Did You Know?
Other films in the Smithsonian Channel’s “Make it Out Alive” series and their premiere dates:
• San Francisco Earthquake, Sunday
• Oklahoma Tornado, Oct. 29
• Oil Rig Explosion, Nov. 5
• USS Indianapolis, Nov. 12
• Dam Disaster, Nov. 19
UPDATE: Changed the time of Monday’s airtime to 4 p.m.
Fay Blackburn lost her husband, Reid Blackburn, on Mount St. Helens in 1980.
Geologist Richard Waitt spent 35 years collecting accounts from 400 survivors and witnesses.
Now the two Vancouver residents are sharing their stories in a Smithsonian Channel film that debuted Sunday and repeats at 4 p.m. Monday. Their insights into the volcanic eruption on May 18, 1980, are part of the premiere episode of the Smithsonian Channel’s six-part series, “Make It Out Alive.”
Fay Blackburn’s memories of the event, however, never included fuzzy pink slippers, regardless of what the film’s reenactments might indicate.

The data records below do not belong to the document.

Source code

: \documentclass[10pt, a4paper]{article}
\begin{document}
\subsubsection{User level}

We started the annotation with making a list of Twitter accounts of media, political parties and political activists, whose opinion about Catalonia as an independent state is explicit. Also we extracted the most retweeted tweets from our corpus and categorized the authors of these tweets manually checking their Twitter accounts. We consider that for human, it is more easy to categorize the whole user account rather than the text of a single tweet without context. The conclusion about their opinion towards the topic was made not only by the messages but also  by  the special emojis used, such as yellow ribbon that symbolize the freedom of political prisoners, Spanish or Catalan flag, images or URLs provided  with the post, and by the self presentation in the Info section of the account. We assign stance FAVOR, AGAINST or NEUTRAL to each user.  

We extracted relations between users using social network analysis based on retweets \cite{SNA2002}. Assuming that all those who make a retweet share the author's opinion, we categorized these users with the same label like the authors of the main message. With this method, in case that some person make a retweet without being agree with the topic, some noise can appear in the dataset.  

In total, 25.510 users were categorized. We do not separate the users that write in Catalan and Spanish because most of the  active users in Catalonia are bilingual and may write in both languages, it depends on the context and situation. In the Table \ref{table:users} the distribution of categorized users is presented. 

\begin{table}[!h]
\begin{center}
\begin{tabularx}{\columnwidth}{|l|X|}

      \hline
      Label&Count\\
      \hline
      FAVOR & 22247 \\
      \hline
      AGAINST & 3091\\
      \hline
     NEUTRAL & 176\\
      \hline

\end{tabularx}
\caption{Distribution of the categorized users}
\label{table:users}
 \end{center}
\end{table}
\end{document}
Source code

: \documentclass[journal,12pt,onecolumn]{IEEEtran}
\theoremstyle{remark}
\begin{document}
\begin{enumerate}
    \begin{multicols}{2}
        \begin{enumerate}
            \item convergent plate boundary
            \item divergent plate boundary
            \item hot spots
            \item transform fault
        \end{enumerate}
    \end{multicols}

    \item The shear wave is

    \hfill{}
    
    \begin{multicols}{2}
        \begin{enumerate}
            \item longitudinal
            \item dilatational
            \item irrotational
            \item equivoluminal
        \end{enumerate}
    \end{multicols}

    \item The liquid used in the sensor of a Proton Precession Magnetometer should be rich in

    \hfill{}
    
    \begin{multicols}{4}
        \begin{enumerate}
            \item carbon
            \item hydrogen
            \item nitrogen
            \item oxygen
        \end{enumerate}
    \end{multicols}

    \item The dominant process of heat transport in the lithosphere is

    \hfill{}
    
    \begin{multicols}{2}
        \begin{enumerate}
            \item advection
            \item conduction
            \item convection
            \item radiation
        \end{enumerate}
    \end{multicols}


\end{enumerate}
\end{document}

That was just one of the issues she had with the re-created scenes that alternated with science lessons, archive imagery and survivor interviews. Actors fill in for principal characters — including the Blackburns — in re-creations of life-or-death moments.

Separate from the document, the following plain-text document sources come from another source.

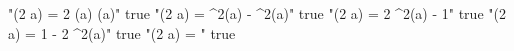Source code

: "\sin(2 a) = 2 \sin(a) \cos(a)" true
"\cos(2 a) = \cos^2(a) - \sin^2(a)" true
"\cos(2 a) = 2 \cos^2(a) - 1" true
"\cos(2 a) = 1 - 2 \sin^2(a)" true
"\tan(2 a) = " true
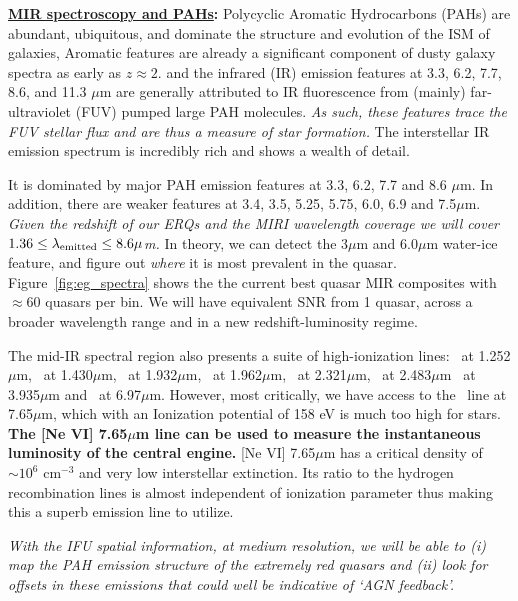 \smallskip
\smallskip
\noindent
{\bf \underline{MIR spectroscopy and PAHs}:}
Polycyclic Aromatic Hydrocarbons (PAHs) are abundant, ubiquitous, and
dominate the structure and evolution of the ISM of galaxies, 
Aromatic features are already a significant component of
dusty galaxy spectra as early as $z\approx2$.  and the infrared (IR)
emission features at 3.3, 6.2, 7.7, 8.6, and 11.3 $\mu$m are generally
attributed to IR fluorescence from (mainly) far-ultraviolet (FUV)
pumped large PAH molecules. {\it As such, these features trace the FUV
stellar flux and are thus a measure of star formation.} The
interstellar IR emission spectrum is incredibly rich and shows a
wealth of detail. {It is dominated by major PAH emission features at
3.3, 6.2, 7.7 and 8.6 $\mu$m.  In addition, there are weaker features
at 3.4, 3.5, 5.25, 5.75, 6.0, 6.9 and 7.5$\mu$m. {\it Given the
redshift of our ERQs and the MIRI wavelength coverage we will cover
$1.36 \leq \lambda_{\rm emitted} \leq 8.6 \mu$m.}  In theory, we can
detect the 3$\mu$m and 6.0$\mu$m water-ice feature, and figure out
{\it where} it is most prevalent in the quasar. Figure~\ref{fig:eg_spectra} shows the
the current best quasar MIR composites with $\approx$60 quasars per bin. 
We will have equivalent SNR from 1 quasar, across a broader wavelength range
and in a new redshift-luminosity regime. 

\smallskip
\smallskip
\noindent
The mid-IR spectral region also presents a suite of high-ionization
lines: \snine\ at 1.252$\mu$m, \six\ at 1.430$\mu$m, \sixi\ at
1.932$\mu$m, \sivi\ at 1.962$\mu$m, \caviii\ at 2.321$\mu$m, \sivi\ at
2.483$\mu$m \siix\ at 3.935$\mu$m and \arii\ at 6.97$\mu$m.  However,
most critically, we have access to the \nevi\ line at 7.65$\mu$m,
which with an Ionization potential of 158 eV is much too high for
stars.  {\bf The [Ne VI] 7.65$\mu$m line can be used to measure the
instantaneous luminosity of the central engine.}  [Ne VI] 7.65$\mu$m
has a critical density of $\sim10^{6}$ cm$^{-3}$ and very low
interstellar extinction.  Its ratio to the hydrogen recombination
lines is almost independent of ionization parameter thus making this a
superb emission line to utilize.

\smallskip
\smallskip
\noindent
{\it With the IFU spatial information, at medium resolution, we will be able to 
(i) map the PAH emission structure of the extremely red quasars and (ii) look 
for offsets in these emissions that could well be indicative of `AGN feedback'.}

}
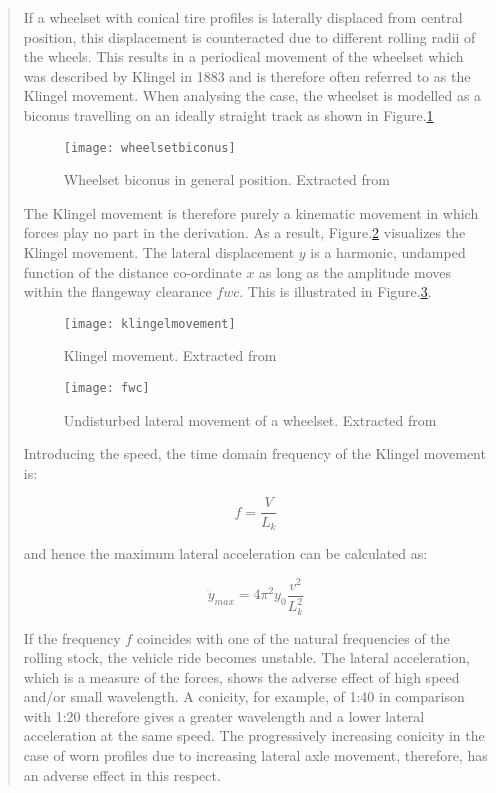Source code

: \begin{appendices}
\begin{quote}
If a wheelset with conical tire profiles is laterally displaced from central position, this displacement is counteracted due to different rolling radii of the wheels. This results in a periodical movement of the wheelset which was described by Klingel in 1883 and is therefore often referred to as the Klingel movement. When analysing the case, the wheelset is modelled as a biconus travelling on an ideally straight track as shown in Figure.\ref{fig:wheelsetbiconus}

\begin{figure}[h]
    \centering
    \texttt{[image: wheelsetbiconus]}
    \caption{Wheelset biconus in general position. Extracted from \citet[Figure 2.2]{esveld2001modern}}
    \label{fig:wheelsetbiconus}
\end{figure}


The Klingel movement is therefore purely a kinematic movement in which forces play no part in the derivation. As a result, Figure.\ref{fig:klingelmovement} visualizes the Klingel movement. The lateral displacement $y$ is a harmonic, undamped function of the distance co-ordinate $x$ as long as the amplitude moves within the flangeway clearance $fwc$. This is illustrated in Figure.\ref{fig:fwc}.

\begin{figure}[h]
    \centering
    \texttt{[image: klingelmovement]}
    \caption{Klingel movement. Extracted from \citet[Figure 2.3]{esveld2001modern}}
    \label{fig:klingelmovement}
\end{figure}

\begin{figure}[h]
    \centering
    \texttt{[image: fwc]}
    \caption{Undisturbed lateral movement of a wheelset. Extracted from \citet[Figure 2.4]{esveld2001modern}}
    \label{fig:fwc}
\end{figure}

Introducing the speed, the time domain frequency of the Klingel movement is:

$$ f = \frac{V}{L_k} $$

and hence the maximum lateral acceleration can be calculated as:

$$\ddot{y}_{max} = 4\pi^2y_0\frac{v^2}{L_k^2}$$

If the frequency $f$ coincides with one of the natural frequencies of the rolling stock, the vehicle ride becomes unstable. The lateral acceleration, which is a measure of the forces, shows the adverse effect of high speed and/or small wavelength. A conicity, for example, of 1:40 in comparison with 1:20 therefore gives a greater wavelength and a lower lateral acceleration at the same speed. The progressively increasing conicity in the case of worn profiles due to increasing lateral axle movement, therefore, has an adverse effect in this respect.
\end{quote}

\end{appendices}
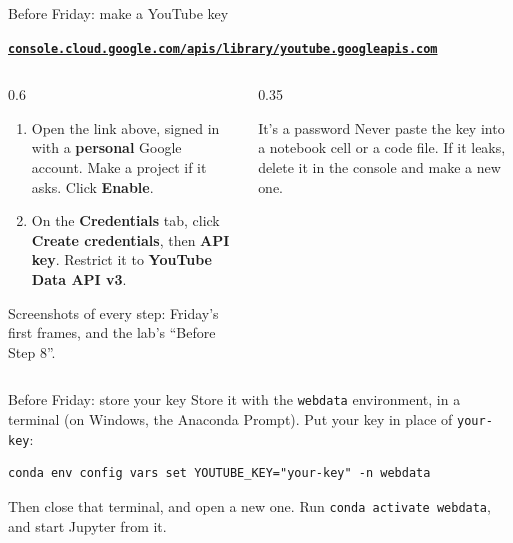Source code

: \documentclass[9pt,aspectratio=169]{beamer}
\begin{document}
\begin{frame}{Before Friday: make a YouTube key}
    \begin{center}
        \small\textbf{\href{https://console.cloud.google.com/apis/library/youtube.googleapis.com}{\texttt{console.cloud.google.com/apis/library/youtube.googleapis.com}}}
    \end{center}
    \begin{columns}[T]
        \begin{column}{0.6\textwidth}
            \begin{enumerate}\small
                \item Open the link above, signed in with a \textbf{personal} Google account. Make a project if it asks. Click \textbf{Enable}.
                \item On the \textbf{Credentials} tab, click \textbf{Create credentials}, then \textbf{API key}. Restrict it to \textbf{YouTube Data API v3}.
            \end{enumerate}
            {\footnotesize Screenshots of every step: Friday's first frames, and the lab's ``Before Step 8''.\par}
        \end{column}
        \begin{column}{0.35\textwidth}
            \begin{alertblock}{It's a password}
                \footnotesize Never paste the key into a notebook cell or a code file. If it leaks, delete it in the console and make a new one.
            \end{alertblock}
        \end{column}
    \end{columns}
\end{frame}

\begin{frame}[fragile]{Before Friday: store your key}
    Store it with the \texttt{webdata} environment, in a terminal (on Windows, the Anaconda Prompt). Put your key in place of \texttt{your-key}:

    \medskip
\begin{lstlisting}
conda env config vars set YOUTUBE_KEY="your-key" -n webdata
\end{lstlisting}

    \medskip
    Then close that terminal, and open a new one. Run \texttt{conda activate webdata}, and start Jupyter from it.
\end{frame}
\end{document}
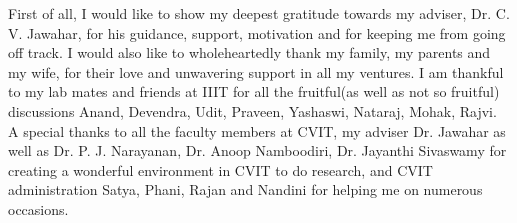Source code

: First of all, I would like to show my deepest gratitude towards my adviser, Dr. C. V. Jawahar, for his guidance, support, motivation and for keeping me from
going off track.
I would also like to wholeheartedly thank my family, my parents and my wife, for their love and unwavering support in all my ventures. 
I am thankful to my lab mates and friends at IIIT for all the fruitful(as well as not so fruitful) discussions Anand, Devendra, Udit, Praveen, Yashaswi, Nataraj, Mohak, Rajvi. 
A special thanks to all the faculty members at CVIT, my adviser Dr. Jawahar as well as Dr. P. J. Narayanan, Dr. Anoop Namboodiri, Dr. Jayanthi Sivaswamy for creating a wonderful environment in CVIT to do research, and CVIT administration Satya, Phani, Rajan and Nandini for helping me on numerous occasions.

“I was disappointed. I never had any indication there would be reenactments,” she said.
Blackburn is a retired Columbian employee. Reid Blackburn was a Columbian photographer. In its six live-or-die stories, the film lists the characters as photographer, veteran, vulcanologist, camper, student and lumberjack. Three lived; three were among the 57 who died.

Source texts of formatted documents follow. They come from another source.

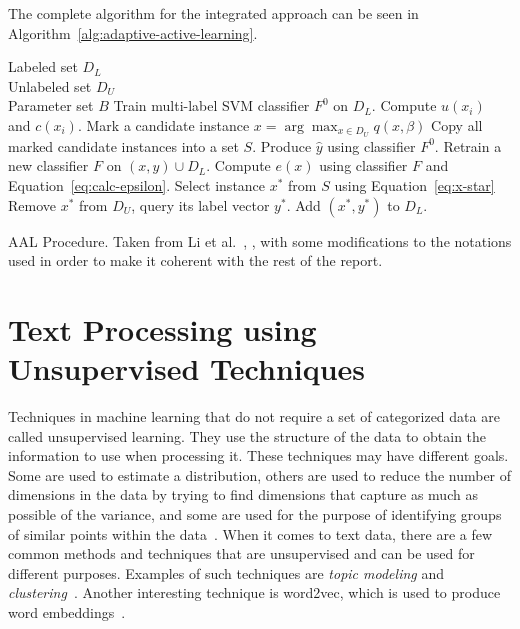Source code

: The complete algorithm for the integrated approach can be seen in Algorithm~\ref{alg:adaptive-active-learning}.

\begin{algorithm}
    \begin{algorithmic}
        \REQUIRE Labeled set $D_L$ \\ 
                 Unlabeled set $D_U$ \\ 
                 Parameter set $B$
        \REPEAT
            \STATE Train multi-label SVM classifier $F^0$ on $D_L$.
                \STATE Compute $u(x_i)$ and $c(x_i)$.
            \ENDFOR
                \STATE Mark a candidate instance $x = \arg\max_{x \in D_U} q(x, \beta)$
            \ENDFOR
            \STATE Copy all marked candidate instances into a set $S$.
                \STATE Produce $\hat{y}$ using classifier $F^0$.
                \STATE Retrain a new classifier $F$ on $(x, \hat{y}) \cup D_L$.
                \STATE Compute $e(x)$ using classifier $F$ and Equation~\ref{eq:calc-epsilon}.
            \ENDFOR
            \STATE Select instance $x^*$ from $S$ using Equation~\ref{eq:x-star}
            \STATE Remove $x^*$ from $D_U$, query its label vector $y^*$.
            \STATE Add $(x^*, y^*)$ to $D_L$.
    \end{algorithmic}

    \caption{AAL Procedure. Taken from Li et al\@.~\cite{li2013active}, , with some modifications to the notations used in order to make it coherent with the rest of the report.}
    \label{alg:adaptive-active-learning}
\end{algorithm}


\section{Text Processing using Unsupervised Techniques}

Techniques in machine learning that do not require a set of categorized data are called unsupervised learning.
They use the structure of the data to obtain the information to use when processing it.
These techniques may have different goals.
Some are used to estimate a distribution, others are used to reduce the number of dimensions in the data by trying to find dimensions that capture as much as possible of the variance, and some are used for the purpose of identifying groups of similar points within the data~\cite{bishop2006pattern}.
When it comes to text data, there are a few common methods and techniques that are unsupervised and can be used for different purposes.
Examples of such techniques are \textit{topic modeling} and \textit{clustering}~\cite{aggarwal2012survey, crain2012dimensionality}.
Another interesting technique is word2vec, which is used to produce word embeddings~\cite{mikolov2013efficient}.

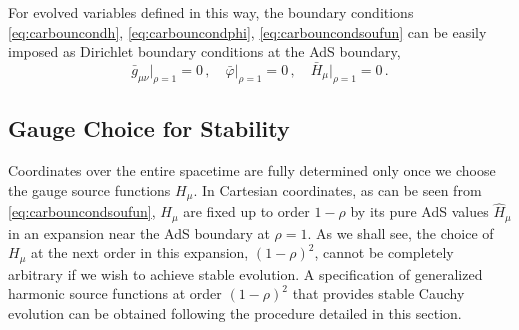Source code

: \documentclass[a4paper,11pt]{article}
\numberwithin{equation}{section}
\begin{document}

For evolved variables defined in this way, the boundary conditions \eqref{eq:carbouncondh}, \eqref{eq:carbouncondphi}, \eqref{eq:carbouncondsoufun} can be easily imposed as  Dirichlet boundary conditions at the AdS boundary,
\begin{equation}
\label{eq:dirbc}
 \bar{g}_{\mu\nu}\big|_{\rho=1}=0\,,\quad \bar{\varphi}\big|_{\rho=1}=0\,,\quad \bar{H}_\mu\big|_{\rho=1}=0\,.
 \end{equation}



\subsection{Gauge Choice for Stability}\label{sec:gauge_choice}

Coordinates over the entire spacetime are fully determined only once we choose the gauge source functions $H_\mu$. 
In Cartesian coordinates, as can be seen from \eqref{eq:carbouncondsoufun}, $H_\mu$ are fixed up to order $1-\rho$ by its pure AdS values $\hat{H}_\mu$ in an expansion near the AdS boundary at $\rho=1$.
As we shall see, the choice of $H_\mu$ at the next order in this expansion, $(1-\rho)^2$, cannot be completely arbitrary if we wish to achieve stable evolution.
A specification of generalized harmonic source functions at order $(1-\rho)^2$ that provides stable Cauchy evolution can be obtained following the procedure detailed in this section.
\end{document}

If you substituted “old curmudgeon” for “veteran,” a lot of people around here would immediately know who the three victims were, which takes away some of the suspense.
There is a bit of early scene-setting by Waitt, author of “In the Path of Destruction: Eyewitness Chronicles of Mount St. Helens.”
Click, zip, click
In addition to providing scientific background, Waitt offers some narration of survival stories. After the student, Keith Ronnholm, woke up to an erupting volcano, he couldn’t decide whether to put on his pants or take photographs.
He did a little of both.
“He’s outside his car, standing in his underwear,” Waitt said from his Cascades Volcano Observatory office in east Vancouver. “He takes a photograph, puts one pant leg on, and takes another photograph.”
After pulling on the other pant leg, he zips his fly and takes another photograph, Waitt said.
Fay Blackburn provided the production team with 30 or so personal photographs. She provided filmmakers with one authentic piece of Reid Blackburn’s gear that was featured in a reenactment: the notebook he used to log his last shots.
“To the end, he was a photographer,” she told an off-camera interviewer in one of the film’s segments. “Still on assignment.”
Waitt said that he frequently receives requests from production companies about his work with the U.S. Geological Survey.
“I was on the wrong end of a camera lens quite a bit,” he said.
Over the past few years, Waitt often didn’t know a telecast had aired “until someone said, ‘I saw you on TV last night.’ There are quite a few of them I haven’t seen.”
But it’s a story Waitt is excited to tell.
“It’s a hell of a story. It’s fascinating: one of the big natural history stories in the Pacific Northwest,” Waitt said.
Which is why Fay Blackburn was wondering why the Smithsonian version had to be, well, fuzzy on some details.
A drawn-out death
“The story is good enough to stand on its own,” she said.
“I am sensitive to the subject, especially with me being in it.”
One sensitive point involved an extended portrayal of Reid Blackburn struggling to stay alive inside his car.
“Reid was dead early on,” Fay Blackburn said.
Another scene showed her rushing from the bedroom when the phone rang. The Blackburns’ wedding photo is on the wall above the phone; the actress playing Blackburn doesn’t look much like the bride in the wedding photo.
And there’s something else about that rush-to-the-phone scene that only she would notice.
“I never have and never will own a pair of pink fuzzy slippers.”